This Time its Smoking Ban, No-Bid Contracts
MADISON — Scott Walker was cowering from cameras in recent days after the newest revelations about his serial flip-flopping.
Over the weekend, Walker was nowhere to be found after shifting his position on Wisconsin’s smoking ban — though left it to an unlucky spokeswoman to claim that Walker’s ever-shifting positions were somehow consistent.
Then on Monday, it was revealed that, contrary to earlier positions about no-bid contracting, Scott Walker awarded a no-bid contract to a “politically connected” firm that was slated to investigate safety at county buildings in the wake of the tragedy at Milwaukee County’s O’Donnell Park last month.

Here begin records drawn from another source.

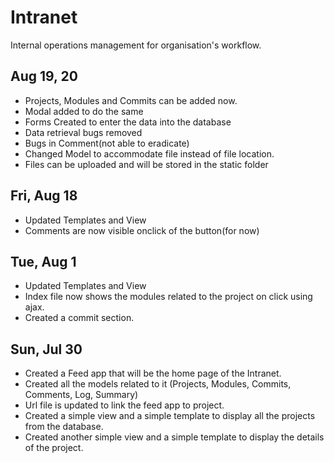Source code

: # Intranet
Internal operations management for organisation's workflow.

## Aug 19, 20
* Projects, Modules and Commits can be added now.
* Modal added to do the same
* Forms Created to enter the data into the database
* Data retrieval bugs removed
* Bugs in Comment(not able to eradicate)
* Changed Model to accommodate file instead of file location.
* Files can be uploaded and will be stored in the static folder

## Fri, Aug 18
* Updated Templates and View
* Comments are now visible onclick of the button(for now)

## Tue, Aug 1
* Updated Templates and View
* Index file now shows the modules related to the project on click using ajax.
* Created a commit section.

## Sun, Jul 30
* Created a Feed app that will be the home page of the Intranet.
* Created all the models related to it (Projects, Modules, Commits, Comments, Log, Summary)
* Url file is updated to link the feed app to project.
* Created a simple view and a simple template to display all the projects from the database.
* Created another simple view and a simple template to display the details of the project.

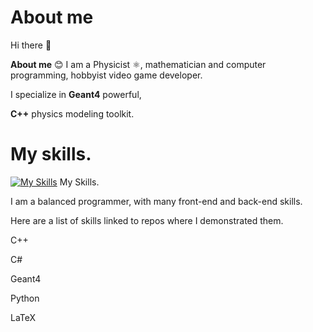 # About me 

Hi there 👋

**About me** 😊
I am a Physicist ⚛️, mathematician and computer programming, hobbyist video game developer.

I specialize in **Geant4** powerful, 

**C++** physics modeling toolkit. 

# My skills. 
[![My Skills](https://skillicons.dev/icons?i=cpp,py,js,cs,tex,html,c)](https://skillicons.dev)
My Skills. 

I am a balanced programmer, with many front-end and back-end skills. 

Here are a list of skills linked to repos where I demonstrated them.

C++ 

C#

Geant4

Python

LaTeX
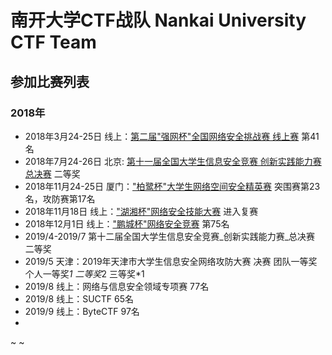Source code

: 南开大学CTF战队 Nankai University CTF Team
=======


## 参加比赛列表

### 2018年
  * 2018年3月24-25日 线上：[第二届"强网杯"全国网络安全挑战赛 线上赛](https://www.xctf.org.cn/ctfs/detail/82/) 第41名
  * 2018年7月24-26日 北京: [第十一届全国大学生信息安全竞赛 创新实践能力赛 总决赛](https://www.xctf.org.cn/ctfs/detail/97/) 二等奖
  * 2018年11月24-25日 厦门：["柏鹭杯"大学生网络空间安全精英赛](https://www.xctf.org.cn/ctfs/detail/127/) 突围赛第23名，攻防赛第17名
  * 2018年11月18日 线上：["湖湘杯"网络安全技能大赛](http://hxb.hunan.gov.cn/) 进入复赛
  * 2018年12月1日 线上：["鹏城杯"网络安全竞赛](http://pcb.erangelab.com/) 第75名
  * 2019/4-2019/7 第十二届全国大学生信息安全竞赛_创新实践能力赛_总决赛 二等奖
  * 2019/5 天津：2019年天津市大学生信息安全网络攻防大赛 决赛 团队一等奖 个人一等奖*1 二等奖*2 三等奖*1
  * 2019/8 线上：网络与信息安全领域专项赛 77名
  * 2019/8 线上：SUCTF 65名
  * 2019/9 线上：ByteCTF 97名
  * 
~ 
~

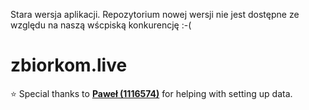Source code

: Stara wersja aplikacji. Repozytorium nowej wersji nie jest dostępne ze względu na naszą wścpiską konkurencję :-(



# zbiorkom.live

⭐ Special thanks to **[Paweł (1116574)](https://github.com/1116574/)** for helping with setting up data.
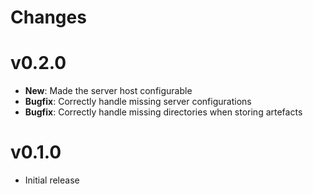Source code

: # Changes

# v0.2.0

* **New**: Made the server host configurable
* **Bugfix**: Correctly handle missing server configurations
* **Bugfix**: Correctly handle missing directories when storing artefacts

# v0.1.0

* Initial release
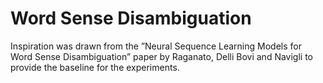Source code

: # Word Sense Disambiguation

Inspiration was drawn from the ”Neural Sequence Learning Models for Word Sense Disambiguation” paper by Raganato, Delli Bovi and Navigli to provide the baseline for the experiments. 
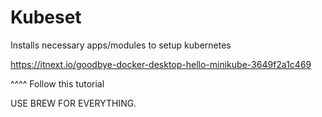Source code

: # Kubeset
Installs necessary apps/modules to setup kubernetes

https://itnext.io/goodbye-docker-desktop-hello-minikube-3649f2a1c469


^^^^
Follow this tutorial

USE BREW FOR EVERYTHING.


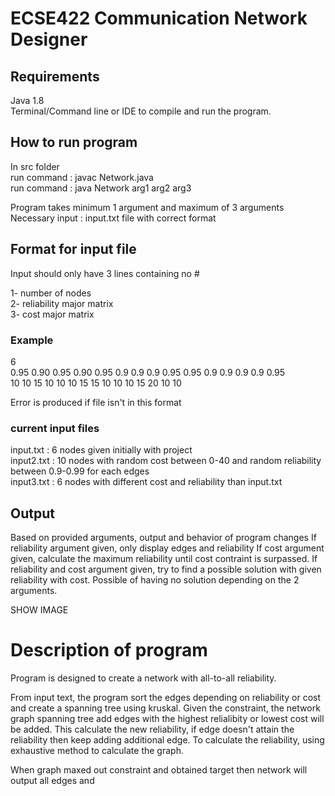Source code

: # ECSE422 Communication Network Designer

## Requirements
Java 1.8 <br/>
Terminal/Command line or IDE to compile and run the program. <br/>

## How to run program
In src folder  <br/> 
run command : javac Network.java </br>
run command : java Network arg1 arg2 arg3 <br/>

Program takes minimum 1 argument and maximum of 3 arguments <br/>
Necessary input : input.txt file with correct format <br/>

## Format for input file

Input should only have 3 lines containing no # <br/>

1- number of nodes <br/>
2- reliability major matrix <br/>
3- cost major matrix <br/>

### Example
6 <br/>
0.95 0.90 0.95 0.90 0.95 0.9 0.9 0.9 0.95 0.95 0.9 0.9 0.9 0.9 0.95 <br/>
10 10 15 10 10 10 15 15 10 10 10 15 20 10 10 <br/>

Error is produced if file isn't in this format <br/>

### current input files
input.txt : 6 nodes given initially with project <br/>
input2.txt : 10 nodes with random cost between 0-40 and random reliability between 0.9-0.99 for each edges <br/>
input3.txt : 6 nodes with different cost and reliability than input.txt <br/>

## Output

Based on provided arguments, output and behavior of program changes
If reliability argument given, only display edges and reliability
If cost argument given, calculate the maximum reliability until cost contraint is surpassed.
If reliability and cost argument given, try to find a possible solution with given reliability with cost. Possible of having no solution depending on the 2 arguments.

SHOW IMAGE 

# Description of program
Program is designed to create a network with all-to-all reliability.

From input text, the program sort the edges depending on reliability or cost and create a spanning tree using kruskal.
Given the constraint, the network graph spanning tree add edges with the highest relialibity or lowest cost will be added. This calculate the new reliability, if edge doesn't attain the reliability then keep adding additional edge. To calculate the reliability, using exhaustive method to calculate the graph.

When graph maxed out constraint and obtained target then network will output  all edges and 





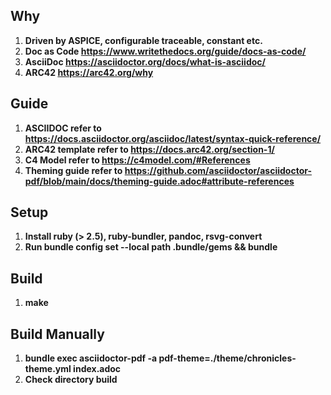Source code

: ## Why
1. **Driven by ASPICE, configurable traceable, constant etc.**
2. **Doc as Code https://www.writethedocs.org/guide/docs-as-code/**
3. **AsciiDoc https://asciidoctor.org/docs/what-is-asciidoc/**
4. **ARC42 https://arc42.org/why**

## Guide
1. **ASCIIDOC refer to https://docs.asciidoctor.org/asciidoc/latest/syntax-quick-reference/**
2. **ARC42 template refer to https://docs.arc42.org/section-1/**
3. **C4 Model refer to https://c4model.com/#References**
4. **Theming guide refer to https://github.com/asciidoctor/asciidoctor-pdf/blob/main/docs/theming-guide.adoc#attribute-references**

## Setup 
1. **Install ruby (> 2.5), ruby-bundler, pandoc, rsvg-convert**
2. **Run bundle config set --local path .bundle/gems && bundle**

## Build 
1. **make**

## Build Manually
1. **bundle exec asciidoctor-pdf -a pdf-theme=./theme/chronicles-theme.yml index.adoc**
2. **Check directory build**
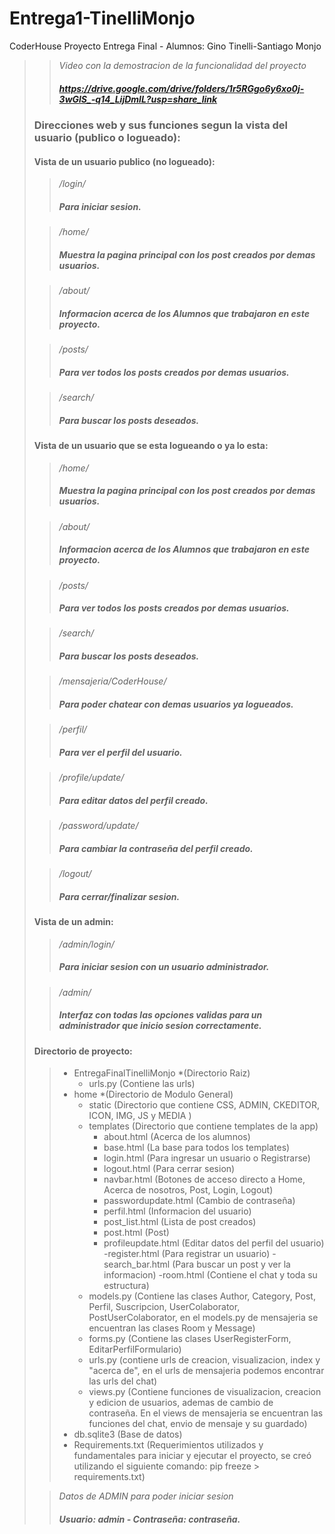 # Entrega1-TinelliMonjo
CoderHouse Proyecto Entrega Final - Alumnos: Gino Tinelli-Santiago Monjo 


>>*Video con la demostracion de la funcionalidad del proyecto*
>>##### https://drive.google.com/drive/folders/1r5RGgo6y6xo0j-3wGlS_-q14_LijDmlL?usp=share_link
>
> ### Direcciones web y sus funciones segun la vista del usuario (publico o logueado):
> #### Vista de un usuario publico (no logueado):
>
>>*/login/*
>>##### Para iniciar sesion.
>
>> */home/* 
>> ##### Muestra la pagina principal con los post creados por demas usuarios.
>
>>*/about/*
>>##### Informacion acerca de los Alumnos que trabajaron en este proyecto.
>
>>*/posts/*
>>##### Para ver todos los posts creados por demas usuarios.
>
>>*/search/*
>>##### Para buscar los posts deseados.
>
> #### Vista de un usuario que se esta logueando o ya lo esta:
>
>> */home/* 
>> ##### Muestra la pagina principal con los post creados por demas usuarios.
>
>>*/about/*
>>##### Informacion acerca de los Alumnos que trabajaron en este proyecto.
>
>>*/posts/*
>>##### Para ver todos los posts creados por demas usuarios.
>
>>*/search/*
>>##### Para buscar los posts deseados.
>
>>*/mensajeria/CoderHouse/*
>>##### Para poder chatear con demas usuarios ya logueados.
>
>>*/perfil/*
>>##### Para ver el perfil del usuario.
>
>>*/profile/update/*
>>##### Para editar datos del perfil creado.
>
>>*/password/update/*
>>##### Para cambiar la contraseña del perfil creado.
>
>>*/logout/*
>>##### Para cerrar/finalizar sesion.
>
> #### Vista de un admin:
>
>>*/admin/login/*
>>##### Para iniciar sesion con un usuario administrador.
>
>>*/admin/*
>>##### Interfaz con todas las opciones validas para un administrador que inicio sesion correctamente.
>
> #### Directorio de proyecto:
>
>> - EntregaFinalTinelliMonjo  *(Directorio Raiz)
>>      - urls.py (Contiene las urls)
>> - home  *(Directorio de Modulo General)
>>      - static (Directorio que contiene CSS, ADMIN, CKEDITOR, ICON, IMG, JS y MEDIA )
>>      - templates (Directorio que contiene templates de la app)
>>          - about.html (Acerca de los alumnos)
>>          - base.html (La base para todos los templates)
>>          - login.html (Para ingresar un usuario o Registrarse)
>>          - logout.html (Para cerrar sesion)
>>          - navbar.html (Botones de acceso directo a Home, Acerca de nosotros, Post, Login, Logout)
>>          - passwordupdate.html (Cambio de contraseña)
>>          - perfil.html (Informacion del usuario)
>>          - post_list.html (Lista de post creados)
>>          - post.html (Post)
>>          - profileupdate.html (Editar datos del perfil del usuario)
>>          -register.html (Para registrar un usuario)
>>          -search_bar.html (Para buscar un post y ver la informacion)
>>          -room.html (Contiene el chat y toda su estructura)
>>      - models.py (Contiene las clases Author, Category, Post, Perfil, Suscripcion, UserColaborator, PostUserColaborator, en el models.py de mensajeria se encuentran las clases Room y Message)
>>      - forms.py (Contiene las clases UserRegisterForm, EditarPerfilFormulario)
>>      - urls.py (contiene urls de creacion, visualizacion, index y "acerca de", en el urls de mensajeria podemos encontrar las urls del chat)
>>      - views.py (Contiene funciones de visualizacion, creacion y edicion de usuarios, ademas de cambio de contraseña. En el views de mensajeria se encuentran las funciones del chat, envio de mensaje y su guardado)
>> - db.sqlite3  (Base de datos)
>> - Requirements.txt  (Requerimientos utilizados y fundamentales para iniciar y ejecutar el proyecto, se creó utilizando el siguiente comando: pip freeze > requirements.txt)
>
>>*Datos de ADMIN para poder iniciar sesion*
>>##### Usuario: admin - Contraseña: contraseña.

The evasions join a breathtaking list of Walker flip-flops on a wide range of issues, including:
-Arizona’s immigration law, when it took Walker less than 24 hours to change his position after challenged by Mark Neumann.
-Late-night voting, where Scott Walker railed against a practice he had voted himself in the Legislature to condone.
-Stimulus funding, which Scott Walker foreswore, but then took by the millions.
-His own pay, when Scott Walker vowed to give back a percentage of his pay and then, abruptly and without explanation, reneged and gave himself a $50,000 raise in 2008.
-Concealed carry of firearms, where Scott Walker voted against the practice while in the Legislature, but now claims he supports it.
-When in the Legislature Scott Walker co-authored a proposal that would have cut shared revenue and would have had a particularly large impact on Milwaukee. But after becoming Milwaukee County Executive, Walker attacked Governor Doyle for shared revenue cuts. (Milwaukee Journal Sentinel, “Plan would shift sales tax, end aid,” 2/26/1999; “Doyle Plans 7% Shared-Revenue Cut,” 2/16/2003; “Walker Orders 200 Layoffs,” 8/13/2003)
“Scott Walker can’t be trusted. What’s he smoking that he continues his flip-flopping?” Democratic Party of Wisconsin Chair Mike Tate asked Monday. “When he bothers to take a position it reminds us of the old saying about the weather in Wisconsin-just wait a few hours and it will change.”